→ Data extracts

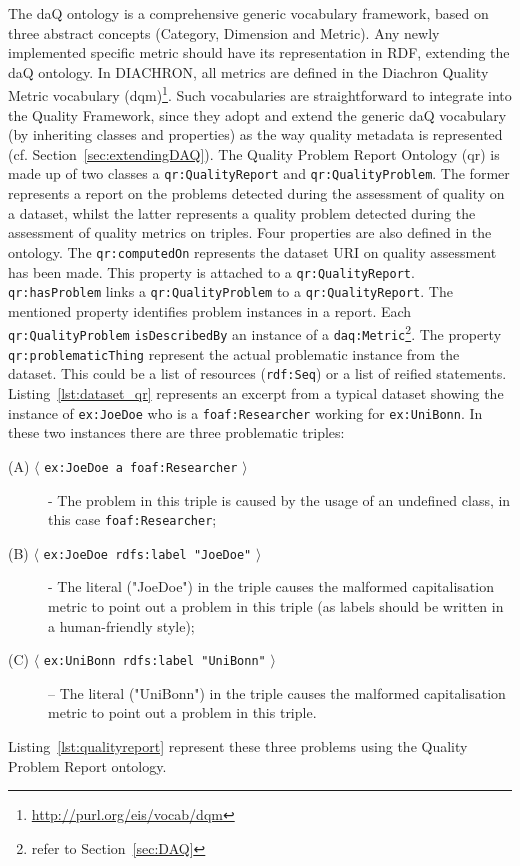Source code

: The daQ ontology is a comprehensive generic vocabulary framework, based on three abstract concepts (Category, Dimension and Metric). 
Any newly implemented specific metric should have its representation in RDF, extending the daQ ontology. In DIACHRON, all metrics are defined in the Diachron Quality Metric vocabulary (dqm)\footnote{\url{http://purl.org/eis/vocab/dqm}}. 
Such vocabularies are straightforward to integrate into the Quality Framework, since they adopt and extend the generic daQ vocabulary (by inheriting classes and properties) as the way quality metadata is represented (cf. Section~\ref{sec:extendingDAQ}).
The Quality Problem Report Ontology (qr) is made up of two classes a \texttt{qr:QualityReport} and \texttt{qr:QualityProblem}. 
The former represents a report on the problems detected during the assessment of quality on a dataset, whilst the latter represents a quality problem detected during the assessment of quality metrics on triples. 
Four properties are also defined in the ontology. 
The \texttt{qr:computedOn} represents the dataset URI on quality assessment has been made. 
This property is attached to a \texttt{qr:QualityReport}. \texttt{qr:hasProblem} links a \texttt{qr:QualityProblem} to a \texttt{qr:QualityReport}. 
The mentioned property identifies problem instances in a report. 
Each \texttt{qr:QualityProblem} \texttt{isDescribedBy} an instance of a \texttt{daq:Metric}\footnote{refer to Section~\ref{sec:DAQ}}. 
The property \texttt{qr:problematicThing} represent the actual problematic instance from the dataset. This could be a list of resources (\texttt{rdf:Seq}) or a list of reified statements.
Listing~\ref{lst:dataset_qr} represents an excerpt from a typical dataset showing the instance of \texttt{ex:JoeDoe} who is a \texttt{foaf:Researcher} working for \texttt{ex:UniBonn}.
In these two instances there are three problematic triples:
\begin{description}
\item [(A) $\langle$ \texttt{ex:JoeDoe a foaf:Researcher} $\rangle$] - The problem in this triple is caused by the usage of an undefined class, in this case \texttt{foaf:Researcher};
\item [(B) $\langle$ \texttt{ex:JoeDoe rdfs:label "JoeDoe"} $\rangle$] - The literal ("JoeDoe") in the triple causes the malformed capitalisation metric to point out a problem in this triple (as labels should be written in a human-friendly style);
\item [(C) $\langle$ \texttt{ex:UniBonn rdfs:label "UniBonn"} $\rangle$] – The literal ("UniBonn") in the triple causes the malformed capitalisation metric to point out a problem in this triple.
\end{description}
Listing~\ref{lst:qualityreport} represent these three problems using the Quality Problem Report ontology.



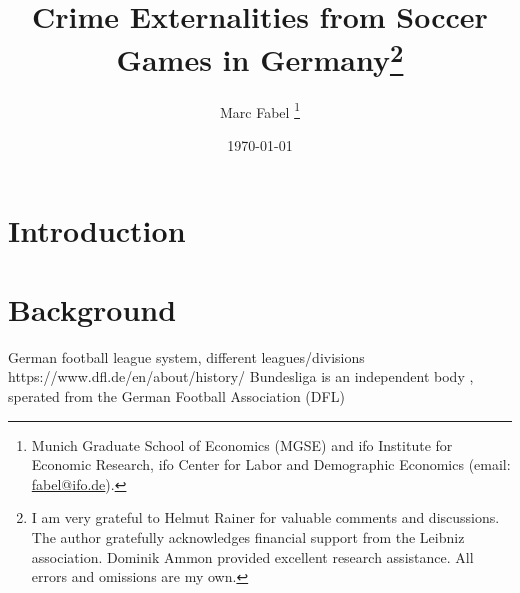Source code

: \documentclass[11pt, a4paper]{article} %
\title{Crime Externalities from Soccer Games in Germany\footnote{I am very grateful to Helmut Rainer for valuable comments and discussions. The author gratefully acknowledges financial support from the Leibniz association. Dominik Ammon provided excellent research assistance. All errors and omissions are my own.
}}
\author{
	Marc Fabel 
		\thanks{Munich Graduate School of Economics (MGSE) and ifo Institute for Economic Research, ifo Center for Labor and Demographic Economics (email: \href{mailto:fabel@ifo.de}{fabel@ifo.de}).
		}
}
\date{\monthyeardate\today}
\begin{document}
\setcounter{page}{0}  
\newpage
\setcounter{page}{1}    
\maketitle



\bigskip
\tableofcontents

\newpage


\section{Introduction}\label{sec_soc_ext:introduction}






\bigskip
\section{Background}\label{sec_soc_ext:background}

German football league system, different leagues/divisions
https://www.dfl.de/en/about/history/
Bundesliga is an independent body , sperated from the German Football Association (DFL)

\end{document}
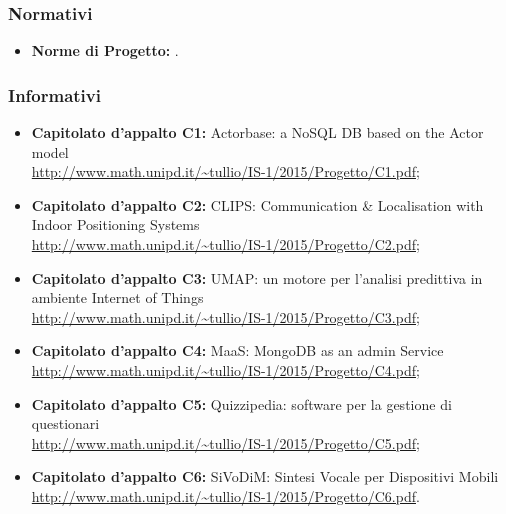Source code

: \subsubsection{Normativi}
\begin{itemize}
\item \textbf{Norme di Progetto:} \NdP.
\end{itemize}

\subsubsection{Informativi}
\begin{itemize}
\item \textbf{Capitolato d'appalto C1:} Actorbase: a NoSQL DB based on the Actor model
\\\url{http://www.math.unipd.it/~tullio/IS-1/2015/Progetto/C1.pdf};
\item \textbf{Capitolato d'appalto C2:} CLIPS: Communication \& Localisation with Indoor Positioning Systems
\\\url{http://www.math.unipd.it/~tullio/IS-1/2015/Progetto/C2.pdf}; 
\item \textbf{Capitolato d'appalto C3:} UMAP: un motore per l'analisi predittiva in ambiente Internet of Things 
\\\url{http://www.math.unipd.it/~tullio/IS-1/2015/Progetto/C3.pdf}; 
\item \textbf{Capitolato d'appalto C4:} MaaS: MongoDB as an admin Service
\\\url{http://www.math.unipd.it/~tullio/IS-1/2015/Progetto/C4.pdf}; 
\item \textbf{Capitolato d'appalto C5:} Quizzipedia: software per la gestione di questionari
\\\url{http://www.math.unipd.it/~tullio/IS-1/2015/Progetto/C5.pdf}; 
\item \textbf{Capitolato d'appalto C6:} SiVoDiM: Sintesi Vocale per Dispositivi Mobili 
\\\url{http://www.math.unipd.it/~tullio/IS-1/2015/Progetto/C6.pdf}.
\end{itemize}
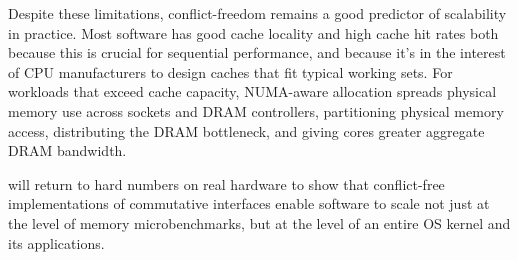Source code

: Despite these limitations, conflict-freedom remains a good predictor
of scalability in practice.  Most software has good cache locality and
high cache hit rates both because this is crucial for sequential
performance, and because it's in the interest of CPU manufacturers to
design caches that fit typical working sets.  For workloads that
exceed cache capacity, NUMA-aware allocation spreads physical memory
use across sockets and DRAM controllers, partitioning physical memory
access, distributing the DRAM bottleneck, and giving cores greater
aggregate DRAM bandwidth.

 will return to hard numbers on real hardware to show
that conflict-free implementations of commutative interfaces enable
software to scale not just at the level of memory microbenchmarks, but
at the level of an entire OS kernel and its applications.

→ To do
Without the pictures, repeat the entries above line by line, from the first through the one that contains "Any newly implemented", both ends included.

→ Answer to the problem
Source code

: The daQ ontology is a comprehensive generic vocabulary framework, based on three abstract concepts (Category, Dimension and Metric). 
Any newly implemented specific metric should have its representation in RDF, extending the daQ ontology. In DIACHRON, all metrics are defined in the Diachron Quality Metric vocabulary (dqm)\footnote{\url{http://purl.org/eis/vocab/dqm}}. 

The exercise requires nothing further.